Problem »
Return all the lines below exactly as written. Drop every picture.

Material for this task »
----------------------------------------

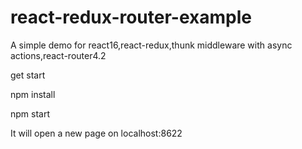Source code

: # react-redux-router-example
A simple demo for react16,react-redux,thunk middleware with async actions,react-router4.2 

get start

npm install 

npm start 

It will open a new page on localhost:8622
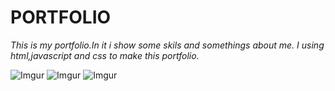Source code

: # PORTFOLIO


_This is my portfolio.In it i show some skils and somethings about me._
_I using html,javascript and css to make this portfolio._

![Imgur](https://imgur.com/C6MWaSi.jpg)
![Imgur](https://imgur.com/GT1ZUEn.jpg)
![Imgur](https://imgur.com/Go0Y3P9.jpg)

----------------------------------------

Solution to the problem »
Source code

: # react-redux-router-example
A simple demo for react16,react-redux,thunk middleware with async actions,react-router4.2 

get start

npm install 

npm start 

It will open a new page on localhost:8622
Source code

: # PORTFOLIO


_This is my portfolio.In it i show some skils and somethings about me._
_I using html,javascript and css to make this portfolio._

![Imgur](https://imgur.com/C6MWaSi.jpg)
![Imgur](https://imgur.com/GT1ZUEn.jpg)
![Imgur](https://imgur.com/Go0Y3P9.jpg)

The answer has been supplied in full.